French Parliament Refuses to Ease Taxation for Cryptocurrency Owners

French Parliament has rejected most of crypto-related amendments to the 2019 finance bill which were expected to ease taxation.
French Parliament has rejected most of crypto-related amendments to the 2019 finance bill which were expected to ease taxation.

The lower house of the French parliament has rejected the amendments to the 2019 finance bill which would ease crypto-related taxation. French monthly business magazine Capital reported this Tuesday, Dec. 18.

The amendments that have been declined by the National Assembly referred to a draft of the government finance bill for 2019.

As explained by local crypto news outlet Bitcoin.fr, the parliament rejected four proposals in total. One of them was to introduce a distinction between regular crypto transactions and occasional ones, offering a more relaxed taxation system for the latter.

Another amendment proposed to increase the annual volume of transactions that falls under tax exemption from 305 euro (around $350) to 3,000 euro ($3,430), or even 5,000 euro ($5,714). The National Assembly also declined the proposal to follow the current guidelines for securities when introducing crypto taxation.

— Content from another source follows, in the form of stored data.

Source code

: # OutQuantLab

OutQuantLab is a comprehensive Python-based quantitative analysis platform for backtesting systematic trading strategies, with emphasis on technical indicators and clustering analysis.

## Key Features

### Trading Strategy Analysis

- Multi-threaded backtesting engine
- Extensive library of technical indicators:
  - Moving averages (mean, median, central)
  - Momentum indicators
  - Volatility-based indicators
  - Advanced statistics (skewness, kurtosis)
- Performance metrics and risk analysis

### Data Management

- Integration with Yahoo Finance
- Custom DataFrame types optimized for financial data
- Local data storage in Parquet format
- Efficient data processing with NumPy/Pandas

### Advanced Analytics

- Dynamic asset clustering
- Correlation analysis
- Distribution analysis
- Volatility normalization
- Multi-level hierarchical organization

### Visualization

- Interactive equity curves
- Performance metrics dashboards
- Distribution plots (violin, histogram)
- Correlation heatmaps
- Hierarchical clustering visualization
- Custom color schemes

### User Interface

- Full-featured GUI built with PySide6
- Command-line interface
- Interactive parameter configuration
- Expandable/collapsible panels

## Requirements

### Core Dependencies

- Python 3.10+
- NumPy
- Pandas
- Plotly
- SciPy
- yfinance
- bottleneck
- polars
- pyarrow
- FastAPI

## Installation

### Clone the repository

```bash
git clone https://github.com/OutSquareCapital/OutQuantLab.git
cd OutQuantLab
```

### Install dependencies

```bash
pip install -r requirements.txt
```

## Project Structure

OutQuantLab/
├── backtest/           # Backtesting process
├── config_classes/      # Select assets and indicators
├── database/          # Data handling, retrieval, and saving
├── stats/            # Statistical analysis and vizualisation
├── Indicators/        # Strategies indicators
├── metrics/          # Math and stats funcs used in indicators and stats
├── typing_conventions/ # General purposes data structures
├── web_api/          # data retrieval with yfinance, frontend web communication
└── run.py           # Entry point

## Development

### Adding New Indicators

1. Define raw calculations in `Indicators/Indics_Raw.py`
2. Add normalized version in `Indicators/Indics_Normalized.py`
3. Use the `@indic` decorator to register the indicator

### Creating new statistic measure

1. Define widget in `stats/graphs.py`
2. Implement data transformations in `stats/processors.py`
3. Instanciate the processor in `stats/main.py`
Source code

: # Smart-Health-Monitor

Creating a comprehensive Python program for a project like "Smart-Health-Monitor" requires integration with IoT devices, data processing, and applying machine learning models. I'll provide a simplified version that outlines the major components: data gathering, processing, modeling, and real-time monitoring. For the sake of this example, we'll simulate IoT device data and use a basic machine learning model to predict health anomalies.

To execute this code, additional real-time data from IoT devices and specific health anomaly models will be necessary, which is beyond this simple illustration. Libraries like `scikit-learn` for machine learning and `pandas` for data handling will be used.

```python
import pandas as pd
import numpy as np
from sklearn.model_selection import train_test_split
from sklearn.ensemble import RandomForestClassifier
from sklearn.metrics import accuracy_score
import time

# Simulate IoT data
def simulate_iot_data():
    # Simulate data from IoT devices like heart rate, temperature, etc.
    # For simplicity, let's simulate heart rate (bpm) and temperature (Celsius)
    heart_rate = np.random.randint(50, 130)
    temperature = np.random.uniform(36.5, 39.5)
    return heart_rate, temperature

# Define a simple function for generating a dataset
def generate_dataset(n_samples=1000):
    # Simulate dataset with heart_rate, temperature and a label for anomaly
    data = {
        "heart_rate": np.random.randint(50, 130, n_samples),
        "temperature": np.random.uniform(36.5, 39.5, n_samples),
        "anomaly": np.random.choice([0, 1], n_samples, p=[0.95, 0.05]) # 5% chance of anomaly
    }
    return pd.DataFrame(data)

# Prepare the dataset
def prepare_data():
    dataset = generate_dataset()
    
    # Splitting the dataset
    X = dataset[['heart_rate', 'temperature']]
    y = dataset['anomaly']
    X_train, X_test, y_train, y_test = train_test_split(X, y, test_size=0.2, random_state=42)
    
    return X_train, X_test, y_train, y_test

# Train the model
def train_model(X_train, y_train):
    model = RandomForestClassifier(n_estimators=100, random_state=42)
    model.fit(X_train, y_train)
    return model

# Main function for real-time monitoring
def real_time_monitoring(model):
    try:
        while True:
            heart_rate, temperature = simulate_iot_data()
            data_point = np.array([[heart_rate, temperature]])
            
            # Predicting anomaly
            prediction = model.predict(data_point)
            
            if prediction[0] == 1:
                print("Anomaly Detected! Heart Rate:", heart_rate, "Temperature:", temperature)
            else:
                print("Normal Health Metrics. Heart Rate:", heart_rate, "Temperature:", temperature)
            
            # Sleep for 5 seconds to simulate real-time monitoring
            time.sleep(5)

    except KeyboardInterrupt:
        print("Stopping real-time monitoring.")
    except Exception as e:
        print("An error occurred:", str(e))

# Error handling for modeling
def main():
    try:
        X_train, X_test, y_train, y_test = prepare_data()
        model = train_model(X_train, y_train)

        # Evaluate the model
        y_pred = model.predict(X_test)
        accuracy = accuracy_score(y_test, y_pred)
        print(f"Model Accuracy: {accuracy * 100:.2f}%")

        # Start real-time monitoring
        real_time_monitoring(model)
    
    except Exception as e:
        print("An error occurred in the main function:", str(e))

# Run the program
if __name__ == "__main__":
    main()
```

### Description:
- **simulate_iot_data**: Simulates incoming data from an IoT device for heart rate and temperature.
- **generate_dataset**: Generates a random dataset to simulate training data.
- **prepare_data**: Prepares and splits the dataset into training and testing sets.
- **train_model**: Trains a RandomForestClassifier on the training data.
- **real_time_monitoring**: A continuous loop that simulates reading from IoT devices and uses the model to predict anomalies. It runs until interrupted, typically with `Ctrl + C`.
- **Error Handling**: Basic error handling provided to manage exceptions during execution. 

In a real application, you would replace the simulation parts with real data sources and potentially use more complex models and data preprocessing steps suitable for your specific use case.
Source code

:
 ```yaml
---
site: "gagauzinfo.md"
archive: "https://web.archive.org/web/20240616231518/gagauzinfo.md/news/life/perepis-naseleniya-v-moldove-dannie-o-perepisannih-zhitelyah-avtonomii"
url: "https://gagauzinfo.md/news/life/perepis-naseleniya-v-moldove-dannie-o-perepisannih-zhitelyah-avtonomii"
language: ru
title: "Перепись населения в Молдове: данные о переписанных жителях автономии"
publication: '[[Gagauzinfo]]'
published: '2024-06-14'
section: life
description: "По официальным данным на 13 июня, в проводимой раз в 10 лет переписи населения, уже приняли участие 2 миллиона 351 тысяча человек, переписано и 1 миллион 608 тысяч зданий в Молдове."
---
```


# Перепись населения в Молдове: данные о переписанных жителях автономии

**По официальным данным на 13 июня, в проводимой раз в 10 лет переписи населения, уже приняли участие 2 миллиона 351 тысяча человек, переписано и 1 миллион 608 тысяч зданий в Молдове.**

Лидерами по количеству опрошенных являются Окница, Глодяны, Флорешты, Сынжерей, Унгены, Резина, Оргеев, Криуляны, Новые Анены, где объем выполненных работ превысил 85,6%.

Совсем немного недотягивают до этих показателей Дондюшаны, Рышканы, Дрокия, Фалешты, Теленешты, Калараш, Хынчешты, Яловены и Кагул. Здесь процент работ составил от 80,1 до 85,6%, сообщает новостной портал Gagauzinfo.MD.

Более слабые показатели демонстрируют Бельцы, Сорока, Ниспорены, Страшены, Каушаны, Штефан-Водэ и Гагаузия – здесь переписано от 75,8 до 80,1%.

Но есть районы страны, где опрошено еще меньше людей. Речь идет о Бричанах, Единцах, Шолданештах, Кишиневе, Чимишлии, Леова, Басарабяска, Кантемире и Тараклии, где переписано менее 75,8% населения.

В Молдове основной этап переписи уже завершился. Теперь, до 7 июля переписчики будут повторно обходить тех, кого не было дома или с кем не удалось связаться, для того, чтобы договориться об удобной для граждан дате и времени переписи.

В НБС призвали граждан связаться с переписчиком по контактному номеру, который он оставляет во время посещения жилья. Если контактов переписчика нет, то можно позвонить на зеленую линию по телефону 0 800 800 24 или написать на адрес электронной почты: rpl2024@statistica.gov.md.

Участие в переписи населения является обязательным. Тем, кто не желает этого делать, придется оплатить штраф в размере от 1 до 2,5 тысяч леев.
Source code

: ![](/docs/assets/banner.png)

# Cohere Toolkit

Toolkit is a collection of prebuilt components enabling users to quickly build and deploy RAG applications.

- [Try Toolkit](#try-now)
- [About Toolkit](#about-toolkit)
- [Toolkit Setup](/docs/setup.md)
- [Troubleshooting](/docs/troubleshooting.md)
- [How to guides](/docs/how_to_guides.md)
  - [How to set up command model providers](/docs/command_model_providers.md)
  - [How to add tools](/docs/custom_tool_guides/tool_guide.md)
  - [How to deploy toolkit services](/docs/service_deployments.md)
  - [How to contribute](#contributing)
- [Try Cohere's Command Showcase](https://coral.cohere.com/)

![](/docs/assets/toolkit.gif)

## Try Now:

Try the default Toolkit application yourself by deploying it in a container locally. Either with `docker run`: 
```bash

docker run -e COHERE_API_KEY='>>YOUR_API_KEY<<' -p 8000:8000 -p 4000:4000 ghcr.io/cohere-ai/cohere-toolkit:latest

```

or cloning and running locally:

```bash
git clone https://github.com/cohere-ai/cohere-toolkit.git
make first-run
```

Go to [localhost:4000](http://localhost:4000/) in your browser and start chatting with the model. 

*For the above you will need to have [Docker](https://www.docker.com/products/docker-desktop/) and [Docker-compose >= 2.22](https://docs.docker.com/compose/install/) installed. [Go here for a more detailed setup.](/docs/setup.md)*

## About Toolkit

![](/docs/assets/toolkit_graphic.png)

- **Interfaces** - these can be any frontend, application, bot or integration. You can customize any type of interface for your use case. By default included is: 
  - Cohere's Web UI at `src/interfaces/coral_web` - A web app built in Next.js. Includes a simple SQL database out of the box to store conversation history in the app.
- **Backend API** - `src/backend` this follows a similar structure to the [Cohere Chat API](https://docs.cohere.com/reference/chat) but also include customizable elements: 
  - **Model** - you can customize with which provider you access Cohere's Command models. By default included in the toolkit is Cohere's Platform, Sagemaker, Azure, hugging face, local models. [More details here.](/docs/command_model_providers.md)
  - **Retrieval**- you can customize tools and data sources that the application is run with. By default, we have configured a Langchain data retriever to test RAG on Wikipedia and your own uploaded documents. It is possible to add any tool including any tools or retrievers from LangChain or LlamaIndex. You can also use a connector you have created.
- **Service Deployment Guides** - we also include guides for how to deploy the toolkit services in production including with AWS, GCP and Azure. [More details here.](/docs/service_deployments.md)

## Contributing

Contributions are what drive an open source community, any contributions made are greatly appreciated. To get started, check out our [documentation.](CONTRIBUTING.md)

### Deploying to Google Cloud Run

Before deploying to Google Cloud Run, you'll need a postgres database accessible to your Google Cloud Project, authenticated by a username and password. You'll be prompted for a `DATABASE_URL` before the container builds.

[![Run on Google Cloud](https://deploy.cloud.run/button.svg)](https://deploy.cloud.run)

As Cointelegraph reported in November, a reduction of the crypto income tax rate from 36.2 to 30 percent was also proposed; this amendment was mentioned during the Assembly’s meeting, but its current status remains unclear.

The head of French blockchain association Chaintech, Alexandre Stachtchenko, told Capital that the government’s move did not provide any legal certainty for the country’s crypto traders and investors. Moreover, he believes that, under the current legislation, many of them will prefer not to report their crypto incomes.

In June 2017, French President Emmanuel Macron said he would like France to become a "startup nation." The country’s minister for the economy and finance, Bruno le Maire, echoed Macron’s point of view, claiming that the country was ready for a “blockchain revolution.”

In December, French political deputies offered to spend 500 million euro (about $569 million) on state-level blockchain deployment over the next three years in order to comply with the course plotted by le Maire.

However, France’s overall attitude toward cryptocurrencies remains ambiguous. The country’s central bank  has recently refused to endorse a plan that would allow thousands of tobacco kiosks to sell Bitcoin (BTC) starting in January 2019.